◆ **SOURCE INFORMATION**:
_ _ _
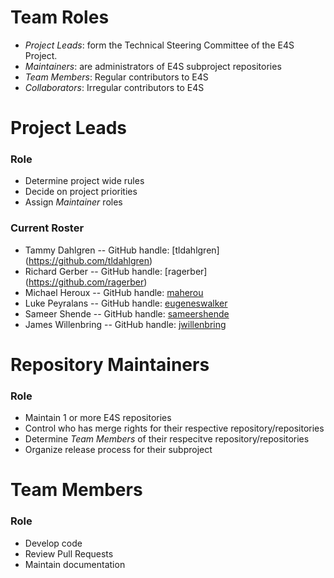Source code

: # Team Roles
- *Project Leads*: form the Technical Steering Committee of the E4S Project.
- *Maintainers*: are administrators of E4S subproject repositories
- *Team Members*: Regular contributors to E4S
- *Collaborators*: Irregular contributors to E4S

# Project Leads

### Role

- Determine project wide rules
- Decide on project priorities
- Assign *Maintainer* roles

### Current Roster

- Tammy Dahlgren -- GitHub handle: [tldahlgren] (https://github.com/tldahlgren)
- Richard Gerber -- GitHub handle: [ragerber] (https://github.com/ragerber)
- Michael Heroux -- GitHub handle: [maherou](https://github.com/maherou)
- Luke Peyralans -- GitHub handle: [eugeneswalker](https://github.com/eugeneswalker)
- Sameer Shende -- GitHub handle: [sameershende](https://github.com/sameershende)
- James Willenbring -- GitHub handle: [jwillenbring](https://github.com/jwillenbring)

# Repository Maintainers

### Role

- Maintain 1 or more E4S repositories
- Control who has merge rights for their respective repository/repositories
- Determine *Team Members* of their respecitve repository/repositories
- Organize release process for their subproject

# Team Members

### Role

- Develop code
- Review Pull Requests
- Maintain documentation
_ _ _
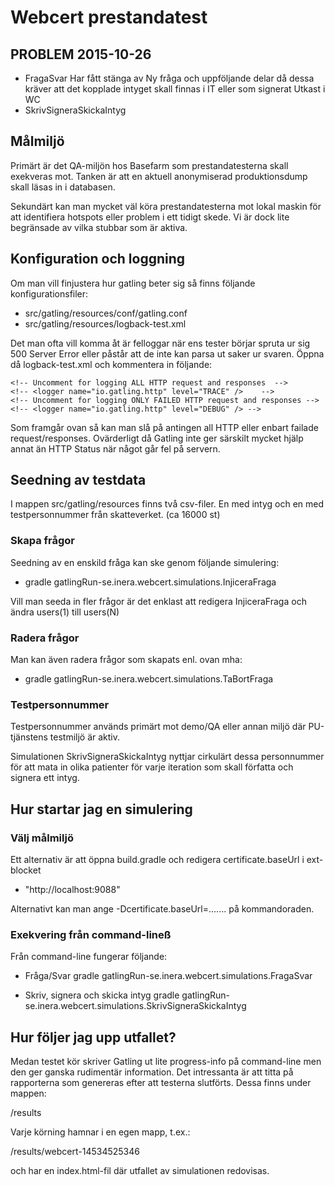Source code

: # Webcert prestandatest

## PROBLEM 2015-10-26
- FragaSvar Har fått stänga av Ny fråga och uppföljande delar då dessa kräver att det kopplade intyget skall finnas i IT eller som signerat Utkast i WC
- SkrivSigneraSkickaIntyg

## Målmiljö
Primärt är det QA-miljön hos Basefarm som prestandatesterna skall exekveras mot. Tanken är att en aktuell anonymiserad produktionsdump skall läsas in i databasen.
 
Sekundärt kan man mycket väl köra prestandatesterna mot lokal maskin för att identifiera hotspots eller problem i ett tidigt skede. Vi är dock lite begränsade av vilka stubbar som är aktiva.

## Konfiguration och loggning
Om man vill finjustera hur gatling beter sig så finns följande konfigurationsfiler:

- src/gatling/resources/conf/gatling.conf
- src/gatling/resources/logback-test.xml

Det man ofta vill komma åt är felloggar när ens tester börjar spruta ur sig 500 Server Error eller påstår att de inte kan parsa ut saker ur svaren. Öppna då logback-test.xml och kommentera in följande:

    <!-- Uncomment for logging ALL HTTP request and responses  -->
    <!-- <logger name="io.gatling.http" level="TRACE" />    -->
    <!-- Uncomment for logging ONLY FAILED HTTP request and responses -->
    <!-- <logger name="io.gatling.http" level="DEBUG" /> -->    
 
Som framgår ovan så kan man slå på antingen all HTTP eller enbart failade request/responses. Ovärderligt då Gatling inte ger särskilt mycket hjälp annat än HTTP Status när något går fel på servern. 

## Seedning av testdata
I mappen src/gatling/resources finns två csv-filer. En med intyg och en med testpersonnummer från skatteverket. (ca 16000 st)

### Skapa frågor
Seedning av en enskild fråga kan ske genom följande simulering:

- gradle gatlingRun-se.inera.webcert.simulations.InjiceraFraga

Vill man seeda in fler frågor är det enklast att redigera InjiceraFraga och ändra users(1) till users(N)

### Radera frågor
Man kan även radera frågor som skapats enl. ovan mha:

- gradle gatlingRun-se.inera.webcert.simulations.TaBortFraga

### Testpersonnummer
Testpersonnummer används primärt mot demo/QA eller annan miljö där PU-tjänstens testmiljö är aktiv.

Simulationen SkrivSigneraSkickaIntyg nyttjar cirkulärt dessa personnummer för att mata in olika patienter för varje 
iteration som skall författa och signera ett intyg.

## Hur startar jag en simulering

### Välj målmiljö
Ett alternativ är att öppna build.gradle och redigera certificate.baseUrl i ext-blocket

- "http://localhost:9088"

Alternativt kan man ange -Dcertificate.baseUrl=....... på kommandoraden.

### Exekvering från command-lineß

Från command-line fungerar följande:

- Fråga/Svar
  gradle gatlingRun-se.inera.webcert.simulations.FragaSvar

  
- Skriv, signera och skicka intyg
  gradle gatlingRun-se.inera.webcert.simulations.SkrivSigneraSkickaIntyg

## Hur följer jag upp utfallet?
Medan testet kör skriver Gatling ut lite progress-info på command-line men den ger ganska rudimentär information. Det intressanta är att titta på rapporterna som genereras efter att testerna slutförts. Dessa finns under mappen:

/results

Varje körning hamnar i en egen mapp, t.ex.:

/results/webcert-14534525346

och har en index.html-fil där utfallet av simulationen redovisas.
_ _ _
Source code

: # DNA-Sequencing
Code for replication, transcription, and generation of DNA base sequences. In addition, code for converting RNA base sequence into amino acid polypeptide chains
_ _ _
Where the line holding "iteration som skall" appears in the listing above, start reproducing exactly, and end with the line holding "### Exekvering från command-lineß".

iteration som skall författa och signera ett intyg.

## Hur startar jag en simulering

### Välj målmiljö
Ett alternativ är att öppna build.gradle och redigera certificate.baseUrl i ext-blocket

- "http://localhost:9088"

Alternativt kan man ange -Dcertificate.baseUrl=....... på kommandoraden.

### Exekvering från command-lineß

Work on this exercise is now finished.